Every performance problem is one of two things
I almost skipped James Morle's presentation, because I thought it would cover the same ground as Jonathan Lewis's talk on Statspack. I'm glad I didn't though, because it was completely different. But I'm even more frustrated that this talk was scheduled at the same time as Daniel Fink's talk on Why tune SQL?.
James's talk was a reassessment of the YAPP tuning method:
R = S + W
That is, response time equals service time plus wait time. Most tuning methods focus on the waits. This talk's assertion was that most fixes actually deal with skew or latency, that is, the service time. In a nutshell, Morle's Grand Unified Theory of Performance Tuning is: All problems are caused by skew, latency or both.
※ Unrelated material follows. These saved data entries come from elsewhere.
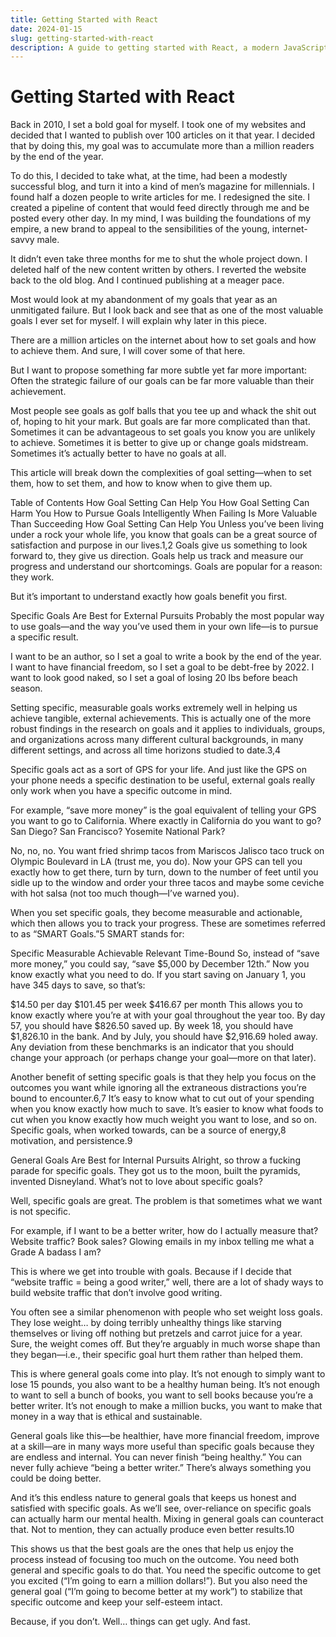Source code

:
 ```yaml
---
title: Getting Started with React
date: 2024-01-15
slug: getting-started-with-react
description: A guide to getting started with React, a modern JavaScript framework for building user interfaces.
---
```


# Getting Started with React

Back in 2010, I set a bold goal for myself. I took one of my websites and decided that I wanted to publish over 100 articles on it that year. I decided that by doing this, my goal was to accumulate more than a million readers by the end of the year.

To do this, I decided to take what, at the time, had been a modestly successful blog, and turn it into a kind of men’s magazine for millennials. I found half a dozen people to write articles for me. I redesigned the site. I created a pipeline of content that would feed directly through me and be posted every other day. In my mind, I was building the foundations of my empire, a new brand to appeal to the sensibilities of the young, internet-savvy male.

It didn’t even take three months for me to shut the whole project down. I deleted half of the new content written by others. I reverted the website back to the old blog. And I continued publishing at a meager pace.

Most would look at my abandonment of my goals that year as an unmitigated failure. But I look back and see that as one of the most valuable goals I ever set for myself. I will explain why later in this piece.

There are a million articles on the internet about how to set goals and how to achieve them. And sure, I will cover some of that here.

But I want to propose something far more subtle yet far more important: Often the strategic failure of our goals can be far more valuable than their achievement.

Most people see goals as golf balls that you tee up and whack the shit out of, hoping to hit your mark. But goals are far more complicated than that. Sometimes it can be advantageous to set goals you know you are unlikely to achieve. Sometimes it is better to give up or change goals midstream. Sometimes it’s actually better to have no goals at all.

This article will break down the complexities of goal setting—when to set them, how to set them, and how to know when to give them up.

Table of Contents
How Goal Setting Can Help You
How Goal Setting Can Harm You
How to Pursue Goals Intelligently
When Failing Is More Valuable Than Succeeding
How Goal Setting Can Help You
Unless you’ve been living under a rock your whole life, you know that goals can be a great source of satisfaction and purpose in our lives.1,2 Goals give us something to look forward to, they give us direction. Goals help us track and measure our progress and understand our shortcomings. Goals are popular for a reason: they work.

But it’s important to understand exactly how goals benefit you first.

Specific Goals Are Best for External Pursuits
Probably the most popular way to use goals—and the way you’ve used them in your own life—is to pursue a specific result.

I want to be an author, so I set a goal to write a book by the end of the year. I want to have financial freedom, so I set a goal to be debt-free by 2022. I want to look good naked, so I set a goal of losing 20 lbs before beach season.

Setting specific, measurable goals works extremely well in helping us achieve tangible, external achievements. This is actually one of the more robust findings in the research on goals and it applies to individuals, groups, and organizations across many different cultural backgrounds, in many different settings, and across all time horizons studied to date.3,4

Specific goals act as a sort of GPS for your life. And just like the GPS on your phone needs a specific destination to be useful, external goals really only work when you have a specific outcome in mind.

For example, “save more money” is the goal equivalent of telling your GPS you want to go to California. Where exactly in California do you want to go? San Diego? San Francisco? Yosemite National Park?

No, no, no. You want fried shrimp tacos from Mariscos Jalisco taco truck on Olympic Boulevard in LA (trust me, you do). Now your GPS can tell you exactly how to get there, turn by turn, down to the number of feet until you sidle up to the window and order your three tacos and maybe some ceviche with hot salsa (not too much though—I’ve warned you).

When you set specific goals, they become measurable and actionable, which then allows you to track your progress. These are sometimes referred to as “SMART Goals.”5 SMART stands for:

Specific
Measurable
Achievable
Relevant
Time-Bound
So, instead of “save more money,” you could say, “save $5,000 by December 12th.” Now you know exactly what you need to do. If you start saving on January 1, you have 345 days to save, so that’s:

$14.50 per day
$101.45 per week
$416.67 per month
This allows you to know exactly where you’re at with your goal throughout the year too. By day 57, you should have $826.50 saved up. By week 18, you should have $1,826.10 in the bank. And by July, you should have $2,916.69 holed away. Any deviation from these benchmarks is an indicator that you should change your approach (or perhaps change your goal—more on that later).

Another benefit of setting specific goals is that they help you focus on the outcomes you want while ignoring all the extraneous distractions you’re bound to encounter.6,7 It’s easy to know what to cut out of your spending when you know exactly how much to save. It’s easier to know what foods to cut when you know exactly how much weight you want to lose, and so on. Specific goals, when worked towards, can be a source of energy,8 motivation, and persistence.9

General Goals Are Best for Internal Pursuits
Alright, so throw a fucking parade for specific goals. They got us to the moon, built the pyramids, invented Disneyland. What’s not to love about specific goals?

Well, specific goals are great. The problem is that sometimes what we want is not specific.

For example, if I want to be a better writer, how do I actually measure that? Website traffic? Book sales? Glowing emails in my inbox telling me what a Grade A badass I am?

This is where we get into trouble with goals. Because if I decide that “website traffic = being a good writer,” well, there are a lot of shady ways to build website traffic that don’t involve good writing.

You often see a similar phenomenon with people who set weight loss goals. They lose weight… by doing terribly unhealthy things like starving themselves or living off nothing but pretzels and carrot juice for a year. Sure, the weight comes off. But they’re arguably in much worse shape than they began—i.e., their specific goal hurt them rather than helped them.

This is where general goals come into play. It’s not enough to simply want to lose 15 pounds, you also want to be a healthy human being. It’s not enough to want to sell a bunch of books, you want to sell books because you’re a better writer. It’s not enough to make a million bucks, you want to make that money in a way that is ethical and sustainable.

General goals like this—be healthier, have more financial freedom, improve at a skill—are in many ways more useful than specific goals because they are endless and internal. You can never finish “being healthy.” You can never fully achieve “being a better writer.” There’s always something you could be doing better.

And it’s this endless nature to general goals that keeps us honest and satisfied with specific goals. As we’ll see, over-reliance on specific goals can actually harm our mental health. Mixing in general goals can counteract that. Not to mention, they can actually produce even better results.10

This shows us that the best goals are the ones that help us enjoy the process instead of focusing too much on the outcome. You need both general and specific goals to do that. You need the specific outcome to get you excited (“I’m going to earn a million dollars!”). But you also need the general goal (“I’m going to become better at my work”) to stabilize that specific outcome and keep your self-esteem intact.

Because, if you don’t. Well… things can get ugly. And fast.
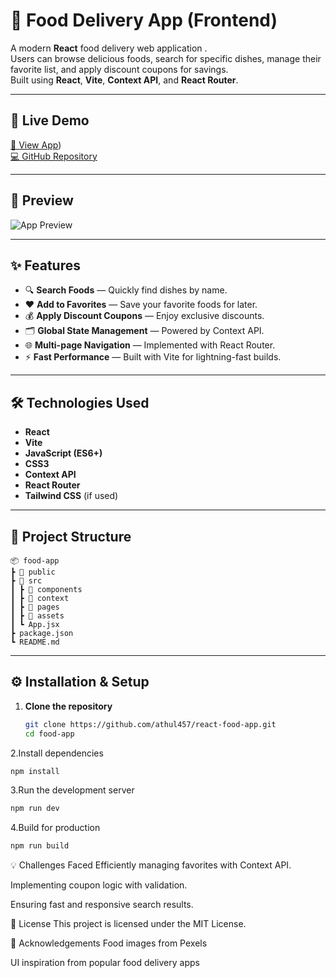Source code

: # 🍔 Food Delivery App (Frontend)

A modern **React** food delivery web application .  
Users can browse delicious foods, search for specific dishes, manage their favorite list, and apply discount coupons for savings.  
Built using **React**, **Vite**, **Context API**, and **React Router**.

---

## 🚀 Live Demo
[🔗 View App](https://yumyumgooo.netlify.app/))  
[💻 GitHub Repository](https://github.com/athul457/react-food-app)

---

## 📸 Preview
![App Preview](https://images.pexels.com/photos/70497/pexels-photo-70497.jpeg?auto=compress&cs=tinysrgb&w=1260&h=750&dpr=2)

---

## ✨ Features

- 🔍 **Search Foods** — Quickly find dishes by name.
- ❤️ **Add to Favorites** — Save your favorite foods for later.
- 💰 **Apply Discount Coupons** — Enjoy exclusive discounts.
- 🗂 **Global State Management** — Powered by Context API.
- 🌐 **Multi-page Navigation** — Implemented with React Router.
- ⚡ **Fast Performance** — Built with Vite for lightning-fast builds.

---

## 🛠 Technologies Used

- **React**
- **Vite**
- **JavaScript (ES6+)**
- **CSS3**
- **Context API**
- **React Router**
- **Tailwind CSS** (if used)

---

## 📂 Project Structure

```
📦 food-app
┣ 📂 public
┣ 📂 src
┃ ┣ 📂 components
┃ ┣ 📂 context
┃ ┣ 📂 pages
┃ ┣ 📂 assets
┃ ┗ App.jsx
┣ package.json
┗ README.md
```


---

## ⚙️ Installation & Setup

1. **Clone the repository**
   ```bash
   git clone https://github.com/athul457/react-food-app.git
   cd food-app
   ```
2.Install dependencies

```bash
npm install
```
3.Run the development server

```bash
npm run dev
```
4.Build for production

```bash
npm run build
```
💡 Challenges Faced
Efficiently managing favorites with Context API.

Implementing coupon logic with validation.

Ensuring fast and responsive search results.

📜 License
This project is licensed under the MIT License.

🙌 Acknowledgements
Food images from Pexels

UI inspiration from popular food delivery apps
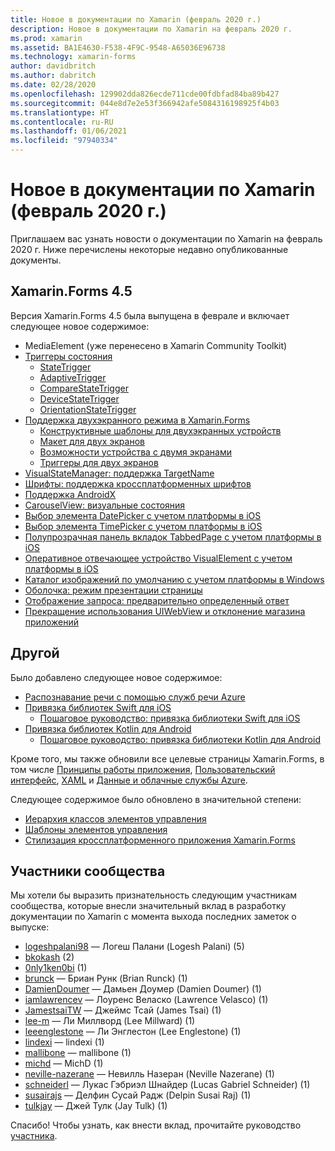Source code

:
 ```yaml
---
title: Новое в документации по Xamarin (февраль 2020 г.)
description: Новое в документации по Xamarin на февраль 2020 г.
ms.prod: xamarin
ms.assetid: BA1E4630-F538-4F9C-9548-A65036E96738
ms.technology: xamarin-forms
author: davidbritch
ms.author: dabritch
ms.date: 02/28/2020
ms.openlocfilehash: 129902dda826ecde711cde00fdbfad84ba89b427
ms.sourcegitcommit: 044e8d7e2e53f366942afe5084316198925f4b03
ms.translationtype: HT
ms.contentlocale: ru-RU
ms.lasthandoff: 01/06/2021
ms.locfileid: "97940334"
---
```

# <a name="xamarin-docs-whats-new-february-2020"></a>Новое в документации по Xamarin (февраль 2020 г.)

Приглашаем вас узнать новости о документации по Xamarin на февраль 2020 г. Ниже перечислены некоторые недавно опубликованные документы.

## <a name="xamarinforms-45"></a>Xamarin.Forms 4.5

Версия Xamarin.Forms 4.5 была выпущена в феврале и включает следующее новое содержимое:

- MediaElement (уже перенесено в Xamarin Community Toolkit)
- [Триггеры состояния](~/xamarin-forms/app-fundamentals/triggers.md#state-triggers)
  - [StateTrigger](~/xamarin-forms/app-fundamentals/triggers.md#state-trigger)
  - [AdaptiveTrigger](~/xamarin-forms/app-fundamentals/triggers.md#adaptive-trigger)
  - [CompareStateTrigger](~/xamarin-forms/app-fundamentals/triggers.md#compare-state-trigger)
  - [DeviceStateTrigger](~/xamarin-forms/app-fundamentals/triggers.md#device-state-trigger)
  - [OrientationStateTrigger](~/xamarin-forms/app-fundamentals/triggers.md#orientation-state-trigger)
- [Поддержка двухэкранного режима в Xamarin.Forms](~/xamarin-forms/app-fundamentals/dual-screen/index.md)
  - [Конструктивные шаблоны для двухэкранных устройств](~/xamarin-forms/app-fundamentals/dual-screen/design-patterns.md)
  - [Макет для двух экранов](~/xamarin-forms/app-fundamentals/dual-screen/twopaneview.md)
  - [Возможности устройства с двумя экранами](~/xamarin-forms/app-fundamentals/dual-screen/dual-screen-info.md)
  - [Триггеры для двух экранов](~/xamarin-forms/app-fundamentals/dual-screen/triggers.md)  
- [VisualStateManager: поддержка TargetName](~/xamarin-forms/user-interface/visual-state-manager.md#set-state-on-multiple-elements)
- [Шрифты: поддержка кроссплатформенных шрифтов](~/xamarin-forms/user-interface/text/fonts.md#set-the-font-family)
- [Поддержка AndroidX](~/xamarin-forms/platform/android/androidx-migration.md)
- [CarouselView: визуальные состояния](~/xamarin-forms/user-interface/carouselview/interaction.md#define-visual-states)
- [Выбор элемента DatePicker с учетом платформы в iOS](~/xamarin-forms/platform/ios/datepicker-selection.md)
- [Выбор элемента TimePicker с учетом платформы в iOS](~/xamarin-forms/platform/ios/timepicker-selection.md)
- [Полупрозрачная панель вкладок TabbedPage с учетом платформы в iOS](~/xamarin-forms/platform/ios/tabbedpage-translucent-tabbar.md)
- [Оперативное отвечающее устройство VisualElement с учетом платформы в iOS](~/xamarin-forms/platform/ios/visualelement-first-responder.md)
- [Каталог изображений по умолчанию с учетом платформы в Windows](~/xamarin-forms/platform/windows/default-image-directory.md)
- [Оболочка: режим презентации страницы](~/xamarin-forms/app-fundamentals/shell/configuration.md#set-page-presentation-mode)
- [Отображение запроса: предварительно определенный ответ](~/xamarin-forms/user-interface/pop-ups.md#display-a-prompt)
- [Прекращение использования UIWebView и отклонение магазина приложений](~/xamarin-forms/user-interface/webview.md#uiwebview-deprecation-and-app-store-rejection-itms-90809)

## <a name="other"></a>Другой

Было добавлено следующее новое содержимое:

- [Распознавание речи с помощью служб речи Azure](~/xamarin-forms/data-cloud/azure-cognitive-services/speech-recognition.md)
- [Привязка библиотек Swift для iOS](~/ios/platform/binding-swift/index.md)
  - [Пошаговое руководство: привязка библиотеки Swift для iOS](~/ios/platform/binding-swift/walkthrough.md)
- [Привязка библиотек Kotlin для Android](~/android/platform/binding-kotlin-library/index.md)
  - [Пошаговое руководство: привязка библиотеки Kotlin для Android](~/android/platform/binding-kotlin-library/walkthrough.md)

Кроме того, мы также обновили все целевые страницы Xamarin.Forms, в том числе [Принципы работы приложения](~/xamarin-forms/app-fundamentals/index.yml), [Пользовательский интерфейс](~/xamarin-forms/user-interface/index.yml), [XAML](~/xamarin-forms/xaml/index.yml) и [Данные и облачные службы Azure](~/xamarin-forms/data-cloud/index.yml).

Следующее содержимое было обновлено в значительной степени:

- [Иерархия классов элементов управления](~/xamarin-forms/internals/class-hierarchy.md)
- [Шаблоны элементов управления](~/xamarin-forms/app-fundamentals/templates/control-template.md)
- [Стилизация кроссплатформенного приложения Xamarin.Forms](~/get-started/quickstarts/styling.md)

## <a name="community-contributors"></a>Участники сообщества

Мы хотели бы выразить признательность следующим участникам сообщества, которые внесли значительный вклад в разработку документации по Xamarin с момента выхода последних заметок о выпуске:

- [logeshpalani98](https://github.com/logeshpalani98) — Логеш Палани (Logesh Palani) (5)
- [bkokash](https://github.com/bkokash) (2)
- [0nly1ken0bi](https://github.com/0nly1ken0bi) (1)
- [brunck](https://github.com/brunck) — Бриан Рунк (Brian Runck) (1)
- [DamienDoumer](https://github.com/DamienDoumer) — Дамьен Доумер (Damien Doumer) (1)
- [iamlawrencev](https://github.com/iamlawrencev) — Лоуренс Веласко (Lawrence Velasco) (1)
- [JamestsaiTW](https://github.com/JamestsaiTW) — Джеймс Тсай (James Tsai) (1)
- [lee-m](https://github.com/lee-m) — Ли Миллворд (Lee Millward) (1)
- [leeenglestone](https://github.com/leeenglestone) — Ли Энглестон (Lee Englestone) (1)
- [lindexi](https://github.com/lindexi) — lindexi (1)
- [mallibone](https://github.com/mallibone) — mallibone (1)
- [michd](https://github.com/michd) — MichD (1)
- [neville-nazerane](https://github.com/neville-nazerane) — Невилль Назеран (Neville Nazerane) (1)
- [schneiderl](https://github.com/schneiderl) — Лукас Гэбриэл Шнайдер (Lucas Gabriel Schneider) (1)
- [susairajs](https://github.com/susairajs) — Делфин Сусай Радж (Delpin Susai Raj) (1)
- [tulkjay](https://github.com/tulkjay) — Джей Тулк (Jay Tulk) (1)

Спасибо! Чтобы узнать, как внести вклад, прочитайте руководство [участника](https://github.com/MicrosoftDocs/xamarin-docs/blob/live/CONTRIBUTING.md).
Bandwidth is not the same as latency: bandwidth is how much transport you have, latency is the wasted time associated with each operation. James demonstrated the difference between latency and bandwidth with some live action in which two volunteers transported bottles of beer across the auditorium, in a suitcase or by hand. The impact of Connor McDonald's infamous "squirrel sketch" is still rippling across the presentation pond. However, this example is easier to blog. Given two networks:
LAN | 100MB/s | ping = 3ms |
WAN | 250KB/s | ping = 2ms |
which one can transmit the most data? The answer is the WAN; the LAN's enormous bandwidth is wasted because of the additional latency in its ping speeds. Of course, the WAN is operating more-or-less at capacity and the LAN isn't.
Problems with bandwidth are easy to fix - they just require money and bandwidth is getting cheaper all the time. They are also easy to spot. Latency on the other hand is bounded by the laws of physics, which means it is not necessarily fixable to chucking money at it. Also, it can be hard to spot. Latency multiplication is a very common source of problems - 1ms per operation is a very short time until you do that operation a thousand times.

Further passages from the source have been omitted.